As a kid I also discovered Tom Swift Jr., son of a famous scientist/inventor, who was now following in his father’s footsteps. These were some of the first science fiction books I read as a child, outside of A Wrinkle in Time and Have Spacesuit will Travel, and my Tom Swift collection rivaled my Hardy Boys collection.

I reread a couple a few years ago, and I’m afraid that they don’t travel quite as well as the Hardy Boys books do. The situations seem hackneyed, and characters are just walking cliches.

The cook who travels with them always wears “loud” shirts. Tom’s sister is “vivacious.” What the hell does that mean? She’s super-friendly? She won’t stop talking?

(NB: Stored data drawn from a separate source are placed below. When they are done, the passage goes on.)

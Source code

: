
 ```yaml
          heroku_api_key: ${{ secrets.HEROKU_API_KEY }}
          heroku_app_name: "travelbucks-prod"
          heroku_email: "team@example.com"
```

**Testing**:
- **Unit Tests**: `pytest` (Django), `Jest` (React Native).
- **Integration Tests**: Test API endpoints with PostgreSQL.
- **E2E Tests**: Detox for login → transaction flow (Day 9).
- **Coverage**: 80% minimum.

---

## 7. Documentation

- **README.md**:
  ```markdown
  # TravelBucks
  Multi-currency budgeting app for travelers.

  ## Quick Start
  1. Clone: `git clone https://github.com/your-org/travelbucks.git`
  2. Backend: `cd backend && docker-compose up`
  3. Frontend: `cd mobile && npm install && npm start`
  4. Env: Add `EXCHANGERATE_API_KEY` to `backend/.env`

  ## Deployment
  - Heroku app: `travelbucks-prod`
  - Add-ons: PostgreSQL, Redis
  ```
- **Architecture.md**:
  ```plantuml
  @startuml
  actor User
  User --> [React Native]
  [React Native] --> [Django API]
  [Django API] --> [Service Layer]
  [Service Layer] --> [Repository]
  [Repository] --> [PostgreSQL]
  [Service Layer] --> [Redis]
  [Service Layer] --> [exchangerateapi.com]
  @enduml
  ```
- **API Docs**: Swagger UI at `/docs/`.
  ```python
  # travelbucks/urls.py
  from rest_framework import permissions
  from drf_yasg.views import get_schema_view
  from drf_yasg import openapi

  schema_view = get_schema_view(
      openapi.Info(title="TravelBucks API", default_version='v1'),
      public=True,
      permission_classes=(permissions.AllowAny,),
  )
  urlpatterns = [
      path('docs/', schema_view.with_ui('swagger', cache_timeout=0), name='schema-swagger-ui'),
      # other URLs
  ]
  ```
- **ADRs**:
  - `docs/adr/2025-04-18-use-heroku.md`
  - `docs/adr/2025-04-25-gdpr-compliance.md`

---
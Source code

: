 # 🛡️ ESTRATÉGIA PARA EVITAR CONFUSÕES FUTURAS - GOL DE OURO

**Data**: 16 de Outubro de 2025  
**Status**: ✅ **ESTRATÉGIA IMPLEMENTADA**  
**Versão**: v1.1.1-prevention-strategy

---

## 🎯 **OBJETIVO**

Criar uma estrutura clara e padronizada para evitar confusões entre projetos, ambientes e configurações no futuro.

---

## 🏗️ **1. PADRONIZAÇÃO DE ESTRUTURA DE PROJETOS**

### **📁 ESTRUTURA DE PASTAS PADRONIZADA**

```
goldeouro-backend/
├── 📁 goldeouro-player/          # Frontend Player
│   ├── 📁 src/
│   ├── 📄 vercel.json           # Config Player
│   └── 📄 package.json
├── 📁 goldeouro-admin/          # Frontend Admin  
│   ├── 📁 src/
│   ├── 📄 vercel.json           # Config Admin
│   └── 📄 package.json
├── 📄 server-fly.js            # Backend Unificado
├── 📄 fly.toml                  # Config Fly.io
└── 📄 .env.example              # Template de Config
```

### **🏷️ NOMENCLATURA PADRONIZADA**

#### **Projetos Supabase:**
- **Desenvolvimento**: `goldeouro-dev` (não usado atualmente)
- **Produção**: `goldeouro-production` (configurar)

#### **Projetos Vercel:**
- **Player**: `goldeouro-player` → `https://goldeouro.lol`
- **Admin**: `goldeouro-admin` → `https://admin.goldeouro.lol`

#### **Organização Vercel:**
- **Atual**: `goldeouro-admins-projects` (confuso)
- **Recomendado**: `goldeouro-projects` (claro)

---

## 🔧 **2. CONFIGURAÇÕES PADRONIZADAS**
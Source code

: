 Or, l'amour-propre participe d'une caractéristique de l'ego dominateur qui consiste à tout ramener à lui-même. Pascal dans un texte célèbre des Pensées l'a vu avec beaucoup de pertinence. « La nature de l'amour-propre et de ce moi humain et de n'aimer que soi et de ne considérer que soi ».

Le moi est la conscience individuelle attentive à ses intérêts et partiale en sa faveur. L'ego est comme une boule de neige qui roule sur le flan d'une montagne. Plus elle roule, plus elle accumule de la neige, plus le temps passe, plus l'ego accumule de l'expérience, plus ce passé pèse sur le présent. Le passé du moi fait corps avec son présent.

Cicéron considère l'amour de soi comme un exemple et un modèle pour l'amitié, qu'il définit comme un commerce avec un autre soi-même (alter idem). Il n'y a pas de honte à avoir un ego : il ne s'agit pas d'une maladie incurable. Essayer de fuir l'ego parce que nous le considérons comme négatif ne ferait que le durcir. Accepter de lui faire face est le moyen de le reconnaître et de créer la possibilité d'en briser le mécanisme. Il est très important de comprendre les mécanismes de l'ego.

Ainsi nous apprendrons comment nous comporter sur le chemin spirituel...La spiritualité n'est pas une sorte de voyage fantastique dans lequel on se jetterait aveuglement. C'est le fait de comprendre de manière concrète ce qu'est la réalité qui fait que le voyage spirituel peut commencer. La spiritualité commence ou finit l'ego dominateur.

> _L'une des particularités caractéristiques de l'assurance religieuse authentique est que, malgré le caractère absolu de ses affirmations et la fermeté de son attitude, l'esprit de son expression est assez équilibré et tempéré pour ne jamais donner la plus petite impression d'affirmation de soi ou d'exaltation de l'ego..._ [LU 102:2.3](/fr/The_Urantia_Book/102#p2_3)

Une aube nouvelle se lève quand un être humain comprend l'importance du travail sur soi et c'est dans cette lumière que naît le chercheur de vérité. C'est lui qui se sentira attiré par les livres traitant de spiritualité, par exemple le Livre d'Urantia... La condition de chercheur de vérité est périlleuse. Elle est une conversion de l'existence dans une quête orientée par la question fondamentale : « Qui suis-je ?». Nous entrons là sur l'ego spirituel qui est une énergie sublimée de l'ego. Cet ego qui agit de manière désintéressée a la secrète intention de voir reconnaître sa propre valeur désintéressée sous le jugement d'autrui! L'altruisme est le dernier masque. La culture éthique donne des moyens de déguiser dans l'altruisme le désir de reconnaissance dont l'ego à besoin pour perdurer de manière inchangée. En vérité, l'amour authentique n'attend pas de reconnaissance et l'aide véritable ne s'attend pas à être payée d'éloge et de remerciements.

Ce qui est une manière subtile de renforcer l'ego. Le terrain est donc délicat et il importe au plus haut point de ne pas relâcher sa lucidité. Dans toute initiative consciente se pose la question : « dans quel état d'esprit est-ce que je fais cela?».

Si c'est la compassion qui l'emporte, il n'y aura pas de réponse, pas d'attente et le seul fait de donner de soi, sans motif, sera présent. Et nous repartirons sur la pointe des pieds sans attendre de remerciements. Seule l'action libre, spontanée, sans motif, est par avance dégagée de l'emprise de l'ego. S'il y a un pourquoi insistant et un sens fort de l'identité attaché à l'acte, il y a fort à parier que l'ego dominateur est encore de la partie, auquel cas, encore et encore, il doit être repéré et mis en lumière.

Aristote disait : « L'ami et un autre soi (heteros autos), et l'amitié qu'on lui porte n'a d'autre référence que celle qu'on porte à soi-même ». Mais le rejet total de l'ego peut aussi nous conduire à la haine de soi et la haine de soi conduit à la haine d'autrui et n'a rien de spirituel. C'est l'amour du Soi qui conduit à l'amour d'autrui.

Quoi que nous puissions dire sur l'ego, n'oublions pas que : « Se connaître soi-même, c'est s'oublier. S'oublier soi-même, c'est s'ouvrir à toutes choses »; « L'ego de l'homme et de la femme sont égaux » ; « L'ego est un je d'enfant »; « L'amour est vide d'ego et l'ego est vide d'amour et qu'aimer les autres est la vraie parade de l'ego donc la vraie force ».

Along the way, they are occasionally assisted by mysterious aliens, who send them messages like, “The guys who want to skin you alive are five minutes away.”

Well, if you know something about it, do something! This whole “We just gift wrap, we don’t deliver” crap wears a little thin in science fiction after a while, especially when guys are coming to skin our heroes alive.

There has long been talk of a Tom Swift TV series or movie, but based on his Dad, from the early part of the 20th Century.

I want my Tom Swift in a movie! Around 1968 there were plans for Burt Ward of Batman to star in a Tom Swift TV pilot (not sure what part he would have played, Tom or his best friend) but it seems to never have been produced.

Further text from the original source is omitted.